RALEIGH, NC — Legislation to repeal House Bill Two will head to committee discussions. Law makers began the short session Monday faced with protestors and supporters of the controversial new law.

Police arrested 54 people who they say violated various protest restrictions inside the state legislative buildings and House chamber.

“This legislation is discriminatory,” said Joaquin Carcaña. “it’s shameful.”
Carcaña is a University of North Carolina employee and transgender man suing the state with the American Civil Liberties Union. They argue the HB2 violates constitutional rights by banning transgender citizens from choosing which bathroom to use at public locations like schools. Private businesses can choose how to serve customers.
More than 100 organizations have cancelled events in Charlotte. PayPal dropped plans to bring more than 400 jobs to the city. The businesses argue HB2 isn’t in line with their discrimination policies because it discriminates against the LGBT community.
“It’s wrong legislation,” said Rep. Tricia Cotham. “It discriminates against part of our population. It also has a tremendous economic impact, we have seen. Especially in Mecklenburg county.”
Supporters of HB2 were there Monday to urge lawmakers to hold tight to the new law.
“This whole bill has been misrepresented,” said Speaker of the House Time Moore. “The intent was to protect privacy first and foremost.”
Speaker Moore says Republicans will likely agree to. Hange the section of HB2 that some argue takes away everyone’s right to sue employers for discrimination on the state level.

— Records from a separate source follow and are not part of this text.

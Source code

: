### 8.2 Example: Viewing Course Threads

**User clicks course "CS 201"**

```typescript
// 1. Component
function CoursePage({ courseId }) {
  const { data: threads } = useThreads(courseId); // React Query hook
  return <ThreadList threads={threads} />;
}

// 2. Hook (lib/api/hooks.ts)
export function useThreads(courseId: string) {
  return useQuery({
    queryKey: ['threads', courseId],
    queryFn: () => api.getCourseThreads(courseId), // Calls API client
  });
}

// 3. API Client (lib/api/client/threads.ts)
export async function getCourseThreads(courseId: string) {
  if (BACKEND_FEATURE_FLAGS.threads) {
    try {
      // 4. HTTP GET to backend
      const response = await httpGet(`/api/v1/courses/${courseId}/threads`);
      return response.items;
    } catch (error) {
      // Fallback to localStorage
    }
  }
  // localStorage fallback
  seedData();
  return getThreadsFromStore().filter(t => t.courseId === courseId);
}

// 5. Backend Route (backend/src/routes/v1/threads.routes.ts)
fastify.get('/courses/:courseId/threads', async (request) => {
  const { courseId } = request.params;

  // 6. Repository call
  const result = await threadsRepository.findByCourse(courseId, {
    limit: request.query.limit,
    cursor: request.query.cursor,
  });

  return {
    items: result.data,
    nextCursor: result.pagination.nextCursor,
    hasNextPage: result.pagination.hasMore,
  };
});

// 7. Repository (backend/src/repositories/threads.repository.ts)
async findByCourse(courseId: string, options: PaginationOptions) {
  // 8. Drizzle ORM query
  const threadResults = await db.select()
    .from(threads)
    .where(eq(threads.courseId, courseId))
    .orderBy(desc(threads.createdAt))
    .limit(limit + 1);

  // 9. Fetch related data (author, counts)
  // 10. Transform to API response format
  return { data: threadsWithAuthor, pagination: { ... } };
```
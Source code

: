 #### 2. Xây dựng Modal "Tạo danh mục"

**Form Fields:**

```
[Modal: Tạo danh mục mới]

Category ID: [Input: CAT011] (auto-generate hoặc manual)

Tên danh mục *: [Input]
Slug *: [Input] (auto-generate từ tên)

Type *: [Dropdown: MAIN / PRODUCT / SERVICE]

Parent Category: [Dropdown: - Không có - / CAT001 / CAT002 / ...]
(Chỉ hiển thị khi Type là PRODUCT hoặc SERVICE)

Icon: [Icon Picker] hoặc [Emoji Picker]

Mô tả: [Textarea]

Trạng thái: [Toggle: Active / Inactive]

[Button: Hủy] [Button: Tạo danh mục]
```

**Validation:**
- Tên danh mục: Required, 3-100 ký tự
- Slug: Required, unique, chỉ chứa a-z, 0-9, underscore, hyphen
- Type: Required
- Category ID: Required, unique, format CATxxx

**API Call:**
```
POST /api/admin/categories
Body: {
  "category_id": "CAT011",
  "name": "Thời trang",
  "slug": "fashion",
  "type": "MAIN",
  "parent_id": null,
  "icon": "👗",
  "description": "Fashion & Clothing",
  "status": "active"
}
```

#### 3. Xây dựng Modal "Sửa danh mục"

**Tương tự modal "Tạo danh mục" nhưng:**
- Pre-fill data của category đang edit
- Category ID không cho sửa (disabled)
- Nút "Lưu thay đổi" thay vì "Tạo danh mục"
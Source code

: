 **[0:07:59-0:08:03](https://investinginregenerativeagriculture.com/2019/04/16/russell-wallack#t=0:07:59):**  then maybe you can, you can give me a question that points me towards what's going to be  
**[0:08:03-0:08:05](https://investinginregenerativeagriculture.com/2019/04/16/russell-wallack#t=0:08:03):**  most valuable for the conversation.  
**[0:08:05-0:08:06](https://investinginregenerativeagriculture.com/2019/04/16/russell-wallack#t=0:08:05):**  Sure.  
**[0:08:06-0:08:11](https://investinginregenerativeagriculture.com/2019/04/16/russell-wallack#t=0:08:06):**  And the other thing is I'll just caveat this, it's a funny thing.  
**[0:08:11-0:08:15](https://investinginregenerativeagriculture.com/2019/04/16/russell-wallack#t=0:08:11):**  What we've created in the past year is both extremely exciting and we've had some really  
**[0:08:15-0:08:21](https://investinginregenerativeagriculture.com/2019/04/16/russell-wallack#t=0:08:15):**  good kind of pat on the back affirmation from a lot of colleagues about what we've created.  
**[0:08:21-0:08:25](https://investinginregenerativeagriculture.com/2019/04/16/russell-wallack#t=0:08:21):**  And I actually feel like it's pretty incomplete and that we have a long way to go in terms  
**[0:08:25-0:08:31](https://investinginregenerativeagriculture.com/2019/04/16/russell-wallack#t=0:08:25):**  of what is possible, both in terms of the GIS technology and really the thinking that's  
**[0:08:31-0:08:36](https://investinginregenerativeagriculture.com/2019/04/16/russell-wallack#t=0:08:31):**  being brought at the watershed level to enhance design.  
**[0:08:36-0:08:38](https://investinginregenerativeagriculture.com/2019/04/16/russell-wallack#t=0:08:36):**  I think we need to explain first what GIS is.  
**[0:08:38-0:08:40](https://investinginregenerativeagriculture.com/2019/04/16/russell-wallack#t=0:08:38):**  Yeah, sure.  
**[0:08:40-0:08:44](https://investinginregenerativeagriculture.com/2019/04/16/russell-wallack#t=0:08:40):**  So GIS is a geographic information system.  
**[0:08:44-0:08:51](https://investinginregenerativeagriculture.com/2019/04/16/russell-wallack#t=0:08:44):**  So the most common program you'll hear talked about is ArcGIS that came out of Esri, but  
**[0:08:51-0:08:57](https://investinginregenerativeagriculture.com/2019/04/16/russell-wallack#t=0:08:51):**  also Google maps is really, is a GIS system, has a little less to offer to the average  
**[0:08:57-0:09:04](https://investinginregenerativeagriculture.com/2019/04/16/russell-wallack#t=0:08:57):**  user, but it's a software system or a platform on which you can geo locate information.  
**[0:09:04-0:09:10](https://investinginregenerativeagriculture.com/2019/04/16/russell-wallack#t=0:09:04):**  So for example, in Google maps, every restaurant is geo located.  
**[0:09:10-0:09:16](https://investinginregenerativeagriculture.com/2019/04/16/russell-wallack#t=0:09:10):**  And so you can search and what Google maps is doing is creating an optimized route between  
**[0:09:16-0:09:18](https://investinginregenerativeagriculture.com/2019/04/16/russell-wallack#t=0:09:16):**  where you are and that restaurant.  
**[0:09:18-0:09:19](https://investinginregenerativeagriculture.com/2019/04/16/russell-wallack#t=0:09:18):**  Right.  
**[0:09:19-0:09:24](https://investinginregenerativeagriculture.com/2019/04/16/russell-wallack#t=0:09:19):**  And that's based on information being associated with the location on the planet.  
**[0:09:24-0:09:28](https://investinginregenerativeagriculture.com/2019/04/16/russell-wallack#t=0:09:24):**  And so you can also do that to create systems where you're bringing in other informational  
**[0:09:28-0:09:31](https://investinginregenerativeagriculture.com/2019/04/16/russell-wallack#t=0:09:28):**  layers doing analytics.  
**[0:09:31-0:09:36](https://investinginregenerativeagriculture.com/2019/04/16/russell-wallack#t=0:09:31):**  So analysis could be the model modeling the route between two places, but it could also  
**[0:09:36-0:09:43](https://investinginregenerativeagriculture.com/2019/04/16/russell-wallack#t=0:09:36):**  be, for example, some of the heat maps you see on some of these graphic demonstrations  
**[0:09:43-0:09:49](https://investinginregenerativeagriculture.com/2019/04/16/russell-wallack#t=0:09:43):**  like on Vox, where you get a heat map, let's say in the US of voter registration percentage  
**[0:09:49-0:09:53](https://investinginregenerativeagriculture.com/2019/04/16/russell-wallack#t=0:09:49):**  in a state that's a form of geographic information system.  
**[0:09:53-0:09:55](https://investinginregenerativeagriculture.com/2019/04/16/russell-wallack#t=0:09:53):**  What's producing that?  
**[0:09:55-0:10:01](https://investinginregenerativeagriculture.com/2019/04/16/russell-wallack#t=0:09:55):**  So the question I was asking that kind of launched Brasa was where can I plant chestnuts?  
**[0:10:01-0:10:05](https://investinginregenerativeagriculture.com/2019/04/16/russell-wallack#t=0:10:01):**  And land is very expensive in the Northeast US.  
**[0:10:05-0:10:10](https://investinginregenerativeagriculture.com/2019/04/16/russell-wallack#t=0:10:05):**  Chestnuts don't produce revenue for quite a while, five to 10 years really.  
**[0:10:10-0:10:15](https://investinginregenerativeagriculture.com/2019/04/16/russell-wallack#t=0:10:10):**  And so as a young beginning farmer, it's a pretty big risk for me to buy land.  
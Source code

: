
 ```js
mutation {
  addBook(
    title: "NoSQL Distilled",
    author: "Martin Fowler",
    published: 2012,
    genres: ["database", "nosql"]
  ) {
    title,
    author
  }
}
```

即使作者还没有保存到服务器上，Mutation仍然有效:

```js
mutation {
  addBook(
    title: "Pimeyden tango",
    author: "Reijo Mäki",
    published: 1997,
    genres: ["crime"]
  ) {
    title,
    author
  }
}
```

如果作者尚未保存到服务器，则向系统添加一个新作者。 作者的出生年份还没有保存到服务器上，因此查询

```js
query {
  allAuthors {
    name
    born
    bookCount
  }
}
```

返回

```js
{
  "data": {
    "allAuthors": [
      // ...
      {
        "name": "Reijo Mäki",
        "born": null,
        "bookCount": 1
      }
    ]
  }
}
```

“I can certainly see no harm in making changes to make it clear that folks have access to the state courts for discrimination claims,” said Speaker Moore.
Supporters of the LGBT community submitted 180,000 signatures asking lawmakers to repeal HB2.
“It’s interfering with my job, my livelihood,” said Carcaño. “And as we know, separate isn’t equal.”
Lawmakers say the bill to repeal HB2, HB946, will likely go to the judiciary and appropriations committees for discussion before legislators vote.